Question

From the top of a tall mountain, a stone is dropped. One second later, another stone is projected downwards with velocity $20{\text{ms}}^{-1}$. Find the distance from top where both stones meet.

• A. $\frac{45}{4}\text{m}$
• B. $40\text{m}$
• C. $10\text{m}$
• D. $\frac{50}{8}\text{m}$

Answer 1

The correct option is A $\frac{45}{4}\text{m}$

The distance covered by first stone in $1\text{s}$,

$S_1=\frac{1}{2}g{t}^2=\frac{1}{2}\left(10\right)(1{)}^2=5\text{m}$

Velocity of the first stone after $1\text{s}$,

$v_1=u+at(\text{here},a=g)$

$v_1=0+10\left(1\right)=10{\text{ms}}^{-1}$

At this instant, the velocity of second stone,

$v_2=20\text{m/s}$ (At the instant of release)
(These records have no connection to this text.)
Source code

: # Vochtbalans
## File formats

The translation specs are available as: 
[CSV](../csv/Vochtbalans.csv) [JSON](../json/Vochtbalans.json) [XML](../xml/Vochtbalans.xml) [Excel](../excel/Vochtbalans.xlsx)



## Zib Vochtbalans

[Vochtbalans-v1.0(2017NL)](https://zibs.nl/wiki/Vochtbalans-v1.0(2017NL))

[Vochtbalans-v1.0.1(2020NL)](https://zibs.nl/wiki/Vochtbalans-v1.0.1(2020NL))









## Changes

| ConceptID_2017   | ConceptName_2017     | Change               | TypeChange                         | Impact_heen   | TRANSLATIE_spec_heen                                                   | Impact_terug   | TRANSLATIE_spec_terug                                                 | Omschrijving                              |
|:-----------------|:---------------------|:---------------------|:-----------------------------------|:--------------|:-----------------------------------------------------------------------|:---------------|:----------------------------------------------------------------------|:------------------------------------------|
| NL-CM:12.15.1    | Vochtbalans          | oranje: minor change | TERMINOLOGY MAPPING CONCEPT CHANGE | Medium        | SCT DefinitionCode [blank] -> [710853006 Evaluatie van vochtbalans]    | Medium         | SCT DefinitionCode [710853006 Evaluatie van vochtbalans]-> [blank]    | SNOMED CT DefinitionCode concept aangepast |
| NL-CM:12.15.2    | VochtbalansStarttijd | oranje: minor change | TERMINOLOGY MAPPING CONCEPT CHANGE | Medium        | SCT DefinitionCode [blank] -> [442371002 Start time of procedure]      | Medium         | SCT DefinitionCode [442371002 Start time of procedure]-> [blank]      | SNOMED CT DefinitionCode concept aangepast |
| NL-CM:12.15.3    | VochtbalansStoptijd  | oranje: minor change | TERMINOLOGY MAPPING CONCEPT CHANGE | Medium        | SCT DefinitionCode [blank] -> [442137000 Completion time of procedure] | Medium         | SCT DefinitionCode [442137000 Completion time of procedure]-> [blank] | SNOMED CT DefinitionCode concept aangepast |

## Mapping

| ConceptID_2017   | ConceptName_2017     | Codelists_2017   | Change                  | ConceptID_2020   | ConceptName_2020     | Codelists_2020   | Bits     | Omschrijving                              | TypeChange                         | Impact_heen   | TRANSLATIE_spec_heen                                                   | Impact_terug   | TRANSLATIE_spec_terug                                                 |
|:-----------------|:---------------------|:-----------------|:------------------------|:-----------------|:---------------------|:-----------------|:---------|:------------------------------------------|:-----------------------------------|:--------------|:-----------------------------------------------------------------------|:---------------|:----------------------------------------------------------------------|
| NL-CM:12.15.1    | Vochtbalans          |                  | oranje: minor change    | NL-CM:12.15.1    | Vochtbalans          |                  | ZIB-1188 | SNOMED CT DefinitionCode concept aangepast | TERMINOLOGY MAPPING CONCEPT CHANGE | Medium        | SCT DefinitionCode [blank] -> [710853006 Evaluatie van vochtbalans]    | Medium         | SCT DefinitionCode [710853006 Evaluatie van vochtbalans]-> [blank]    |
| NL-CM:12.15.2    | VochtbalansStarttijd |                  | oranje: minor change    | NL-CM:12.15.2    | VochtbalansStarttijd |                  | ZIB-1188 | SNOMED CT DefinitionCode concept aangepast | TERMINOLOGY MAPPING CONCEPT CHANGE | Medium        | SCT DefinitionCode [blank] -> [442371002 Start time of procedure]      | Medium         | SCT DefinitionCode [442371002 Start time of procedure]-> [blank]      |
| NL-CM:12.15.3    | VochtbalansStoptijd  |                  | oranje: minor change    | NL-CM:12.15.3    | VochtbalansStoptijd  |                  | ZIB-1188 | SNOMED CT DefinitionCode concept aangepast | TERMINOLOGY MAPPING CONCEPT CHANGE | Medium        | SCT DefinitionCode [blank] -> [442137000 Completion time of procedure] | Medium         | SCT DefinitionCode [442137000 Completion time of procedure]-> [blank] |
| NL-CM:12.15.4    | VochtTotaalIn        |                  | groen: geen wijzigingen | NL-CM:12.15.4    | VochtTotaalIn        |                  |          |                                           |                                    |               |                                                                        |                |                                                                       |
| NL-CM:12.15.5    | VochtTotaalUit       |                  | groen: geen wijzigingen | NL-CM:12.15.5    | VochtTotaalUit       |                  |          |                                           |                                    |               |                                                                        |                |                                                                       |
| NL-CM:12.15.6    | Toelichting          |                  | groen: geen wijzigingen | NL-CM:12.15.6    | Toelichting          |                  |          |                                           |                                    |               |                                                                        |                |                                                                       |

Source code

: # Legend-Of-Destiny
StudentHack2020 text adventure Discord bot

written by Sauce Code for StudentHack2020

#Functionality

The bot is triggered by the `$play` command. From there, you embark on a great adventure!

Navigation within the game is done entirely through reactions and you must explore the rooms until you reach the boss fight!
Now using concept of relative motion,

$v_{rel}=v_2-v_1=10{\text{ms}}^{-1}$

$S_{rel}=5\text{m};a_{rel}=0$

Time taken to second stone to cross first stone after throw is given by

$t=\frac{S_{rel}}{v_{rel}}=\frac{5}{10}=\frac{1}{2}\text{s}$

Time from $t=0$ to time of crossing for first stone will be

$T=1+\frac{1}{2}=\frac{3}{2}\text{s}$

So the total distance covered by first stone is

$S_{total}=\frac{1}{2}g{T}^2=\frac{1}{2}\times 10\times {\left(\frac{3}{2}\right)}^2$

$\therefore S_{total}=\frac{45}{4}\text{m}$

Hence, option $\left(\text{A}\right)$ is the correct answer.